On December 20, 2013, Facebook, Inc. (the Company) entered into an underwriting agreement (the Underwriting Agreement) with J.P. Morgan Securities LLC, as representative of the several underwriters named in Schedule II thereto (the Underwriters) and certain selling stockholders named in Schedule I thereto, that relates to the public offering, issuance and sale of 70,000,000 shares of Class A common stock of the Company, par value $0.000006 per share (Class A Common Stock), which consists of 27,004,761 shares of Class A Common Stock to be issued and sold by the Company and 42,995,239 shares of Class A Common Stock to be sold by the selling stockholders, including 41,350,000 shares of Class A Common Stock to be sold by Mark Zuckerberg (the Offering).

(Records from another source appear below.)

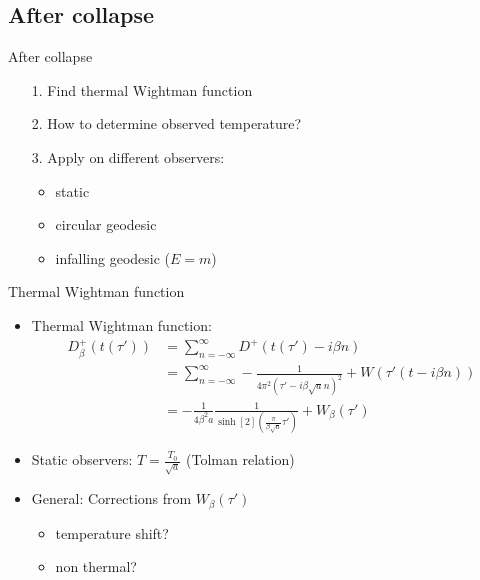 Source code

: \documentclass{beamer}
\begin{document}
\subsection{After collapse}
\begin{frame}{After collapse}
\begin{itemize}
	\item[1.] Find thermal Wightman function
	\item[]
	\item[2.] How to determine observed temperature?
	\item[]
	\item[3.] Apply on different observers:
	\begin{itemize}
		\item static
		\item circular geodesic
		\item infalling geodesic (\(E = m\))
	\end{itemize}
\end{itemize}
\end{frame}


\begin{frame}{Thermal Wightman function}

\begin{itemize}
	\item Thermal Wightman function:
	\begin{align*}
		D_\beta^+(t(\tau')) &= \sum_{n=-\infty}^\infty D^+(t(\tau') - i \beta n)\\
			&= \sum_{n=-\infty}^\infty -\frac{1}{4\pi^2 (\tau' - i\beta \sqrt{a} n)^2} + W(\tau'(t - i\beta n))\\
			&= -\frac{1}{4\beta^2 a} \frac{1}{\sinh[2](\frac{\pi}{\beta \sqrt{a}} \tau')} + W_\beta(\tau')
	\end{align*}
	\item Static observers: \(T = \frac{T_0}{\sqrt{a}}\) (Tolman relation)
	\item General: Corrections from \(W_\beta(\tau')\)
	\begin{itemize}
		\item temperature shift?
		\item non thermal?
	\end{itemize}
\end{itemize}
\end{frame}
\end{document}
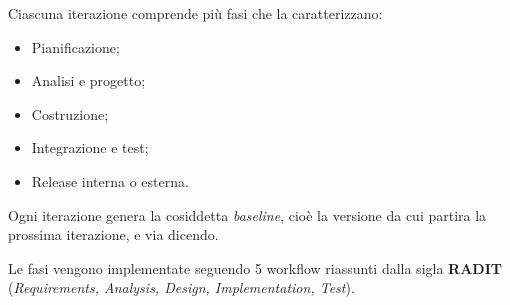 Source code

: \documentclass[a4paper,11pt]{article}
\begin{document}
Ciascuna iterazione comprende più fasi che la caratterizzano:
\begin{itemize}
	\item Pianificazione;
	\item Analisi e progetto;
	\item Costruzione;
	\item Integrazione e test;
	\item Release interna o esterna.
\end{itemize}

Ogni iterazione genera la cosiddetta \textit{baseline}, cioè la versione da cui partira la prossima iterazione, e via dicendo.

Le fasi vengono implementate seguendo 5 workflow riassunti dalla sigla \textbf{RADIT} (\textit{Requirements, Analysis, Design, Implementation, Test}).
\end{document}
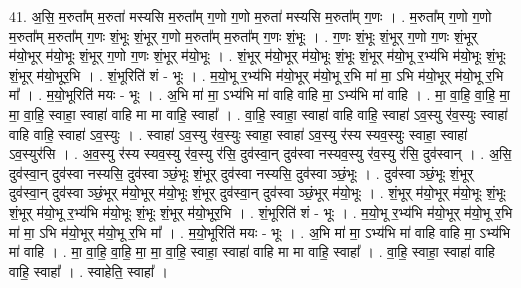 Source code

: \documentclass[17pt]{extarticle}
\begin{document}
41. अ॒सि॒ म॒रुता᳚म् म॒रुता॑ मस्यसि म॒रुता᳚म् ग॒णो ग॒णो म॒रुता॑ मस्यसि म॒रुता᳚म् ग॒णः । . म॒रुता᳚म् ग॒णो ग॒णो म॒रुता᳚म् म॒रुता᳚म् ग॒णः शं॒भूः शं॒भूर् ग॒णो म॒रुता᳚म् म॒रुता᳚म् ग॒णः शं॒भूः । . ग॒णः शं॒भूः शं॒भूर् ग॒णो ग॒णः शं॒भूर् म॑यो॒भूर् म॑यो॒भूः शं॒भूर् ग॒णो ग॒णः शं॒भूर् म॑यो॒भूः । . शं॒भूर् म॑यो॒भूर् म॑यो॒भूः शं॒भूः शं॒भूर् म॑यो॒भू र॒भ्य॑भि म॑यो॒भूः शं॒भूः शं॒भूर् म॑यो॒भूर॒भि । . शं॒भूरिति॑ शं - भूः । . म॒यो॒भू र॒भ्य॑भि म॑यो॒भूर् म॑यो॒भू र॒भि मा॑ मा॒ ऽभि म॑यो॒भूर् म॑यो॒भू र॒भि मा᳚ । . म॒यो॒भूरिति॑ मयः - भूः । . अ॒भि मा॑ मा॒ ऽभ्य॑भि मा॑ वाहि वाहि मा॒ ऽभ्य॑भि मा॑ वाहि । . मा॒ वा॒हि॒ वा॒हि॒ मा॒ मा॒ वा॒हि॒ स्वाहा॒ स्वाहा॑ वाहि मा मा वाहि॒ स्वाहा᳚ । . वा॒हि॒ स्वाहा॒ स्वाहा॑ वाहि वाहि॒ स्वाहा॑ ऽव॒स्यु र॑व॒स्युः स्वाहा॑ वाहि वाहि॒ स्वाहा॑ ऽव॒स्युः । . स्वाहा॑ ऽव॒स्यु र॑व॒स्युः स्वाहा॒ स्वाहा॑ ऽव॒स्यु र॑स्य स्यव॒स्युः स्वाहा॒ स्वाहा॑ ऽव॒स्युर॑सि । . अ॒व॒स्यु र॑स्य स्यव॒स्यु र॑व॒स्यु र॑सि॒ दुव॑स्वा॒न् दुव॑स्वा नस्यव॒स्यु र॑व॒स्यु र॑सि॒ दुव॑स्वान् । . अ॒सि॒ दुव॑स्वा॒न् दुव॑स्वा नस्यसि॒ दुव॑स्वा ञ्छं॒भूः शं॒भूर् दुव॑स्वा नस्यसि॒ दुव॑स्वा ञ्छं॒भूः । . दुव॑स्वा ञ्छं॒भूः शं॒भूर् दुव॑स्वा॒न् दुव॑स्वा ञ्छं॒भूर् म॑यो॒भूर् म॑यो॒भूः शं॒भूर् दुव॑स्वा॒न् दुव॑स्वा ञ्छं॒भूर् म॑यो॒भूः । . शं॒भूर् म॑यो॒भूर् म॑यो॒भूः शं॒भूः शं॒भूर् म॑यो॒भू र॒भ्य॑भि म॑यो॒भूः शं॒भूः शं॒भूर् म॑यो॒भूर॒भि । . शं॒भूरिति॑ शं - भूः । . म॒यो॒भू र॒भ्य॑भि म॑यो॒भूर् म॑यो॒भू र॒भि मा॑ मा॒ ऽभि म॑यो॒भूर् म॑यो॒भू र॒भि मा᳚ । . म॒यो॒भूरिति॑ मयः - भूः । . अ॒भि मा॑ मा॒ ऽभ्य॑भि मा॑ वाहि वाहि मा॒ ऽभ्य॑भि मा॑ वाहि । . मा॒ वा॒हि॒ वा॒हि॒ मा॒ मा॒ वा॒हि॒ स्वाहा॒ स्वाहा॑ वाहि मा मा वाहि॒ स्वाहा᳚ । . वा॒हि॒ स्वाहा॒ स्वाहा॑ वाहि वाहि॒ स्वाहा᳚ । . स्वाहेति॒ स्वाहा᳚ । \newline
\pagebreak
{}
\end{document}
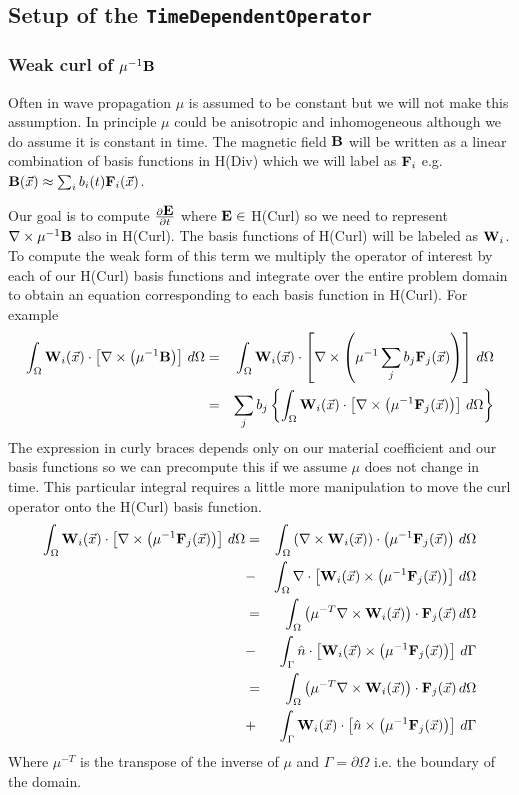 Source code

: \documentclass[12pt]{article}
\providecommand{\B}{\mbox{\bf B}}
\providecommand{\E}{\mbox{\bf E}}
\providecommand{\F}{\mbox{\bf F}}
\providecommand{\W}{\mbox{\bf W}}
\providecommand{\x}{\vec{x}}
\newcommand{\Div}{\nabla\cdot}
\newcommand{\Curl}{\nabla\times}
\begin{document}
\subsection{Setup of the {\tt TimeDependentOperator}}

\subsubsection{Weak curl of $\mu^{-1}\B$}

Often in wave propagation $\mu$ is assumed to be constant but we will
not make this assumption. In principle $\mu$ could be anisotropic and
inhomogeneous although we do assume it is constant in time. The
magnetic field $\B$ will be written as a linear combination of basis
functions in H(Div) which we will label as $\F_i$
e.g. $\B(\x)\approx\sum_i b_i(t)\F_i(\x)$.

Our goal is to compute $\frac{\partial\E}{\partial t}$ where $\E\in$
H(Curl) so we need to represent $\Curl\mu^{-1}\B$ also in H(Curl).
The basis functions of H(Curl) will be labeled as $\W_i$. To compute
the weak form of this term we multiply the operator of interest by
each of our H(Curl) basis functions and integrate over the entire
problem domain to obtain an equation corresponding to each basis
function in H(Curl). For example
\begin{eqnarray*}
  \int_\Omega\W_i(\x)\cdot\left[\Curl\left(\mu^{-1}\B\right)\right]\,d\Omega
  &=& \int_\Omega\W_i(\x)\cdot\left[\Curl\left(\mu^{-1}\sum_jb_j\F_j(\x)\right)\right]\,d\Omega\\
  &=& \sum_jb_j\left\{\int_\Omega\W_i(\x)\cdot\left[\Curl\left(\mu^{-1}\F_j(\x)\right)\right]\,d\Omega\right\}
\end{eqnarray*}
The expression in curly braces depends only on our material
coefficient and our basis functions so we can precompute this if we
assume $\mu$ does not change in time. This particular integral
requires a little more manipulation to move the curl operator onto the
H(Curl) basis function.
\begin{eqnarray*}
  \int_\Omega\W_i(\x)\cdot\left[\Curl\left(\mu^{-1}\F_j(\x)\right)\right]\,d\Omega &=&
  \int_\Omega\left(\Curl\W_i(\x)\right)\cdot\left(\mu^{-1}\F_j(\x)\right)\,d\Omega \\
  &-&  \int_\Omega\Div\left[\W_i(\x)\times\left(\mu^{-1}\F_j(\x)\right)\right]\,d\Omega \\
  &=&
  \int_\Omega\left(\mu^{-T}\Curl\W_i(\x)\right)\cdot\F_j(\x)\,d\Omega \\
  &-&  \int_\Gamma\hat{n}\cdot\left[\W_i(\x)\times\left(\mu^{-1}\F_j(\x)\right)\right]\,d\Gamma \\
  &=&
  \int_\Omega\left(\mu^{-T}\Curl\W_i(\x)\right)\cdot\F_j(\x)\,d\Omega \\
  &+&  \int_\Gamma\W_i(\x)\cdot\left[\hat{n}\times\left(\mu^{-1}\F_j(\x)\right)\right]\,d\Gamma
\end{eqnarray*}
Where $\mu^{-T}$ is the transpose of the inverse of $\mu$ and
$\Gamma=\partial\Omega$ i.e. the boundary of the domain.
\end{document}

The Offering will be made pursuant to the Companys Registration Statement on Form S-3 (File No. 333-192944) that was filed with the U.S. Securities and Exchange Commission and became immediately effective on December 19, 2013. The public offering price of the Offering is $55.05 per share and the Company estimates that the net proceeds from the Offering will be approximately $1.48 billion after deducting underwriting discounts and commissions and estimated Offering expenses.
The Company intends to use the net proceeds from the Offering for working capital and other general corporate purposes. The Company will not receive any proceeds from the sale of shares by the selling stockholders. The Company expects that the majority of the net proceeds Mr. Zuckerberg will receive upon the sale of shares in the Offering will be used to satisfy taxes that he incurred in connection with his exercise, in full, of an outstanding stock option to purchase 60,000,000 shares of the Companys Class B common stock, par value $0.000006 per share.
A copy of the Underwriting Agreement is filed as Exhibit 1.1 to this Current Report on Form 8-K and is incorporated herein by reference. The foregoing description of the Underwriting Agreement is qualified in its entirety by reference to the full text of the Underwriting Agreement, which is filed as Exhibit 1.1 to this Current Report on Form 8-K.
The Underwriters and their respective affiliates have provided in the past to the Company and its affiliates, and may provide to the Company and its affiliates from time to time in the future, certain commercial banking, financial advisory, investment banking and other services in the ordinary course of business, for which they have received and may receive customary payments of interest, fees and commissions. In addition, certain affiliates of certain of the respective Underwriters are lenders under the Companys unsecured revolving credit facility.
Item 8.01. Other Events.
On December 20, 2013, the Company issued a press release announcing the pricing of the Offering. A copy of the press release is filed as Exhibit 99.1 to this Current Report on Form 8-K and is incorporated herein by reference.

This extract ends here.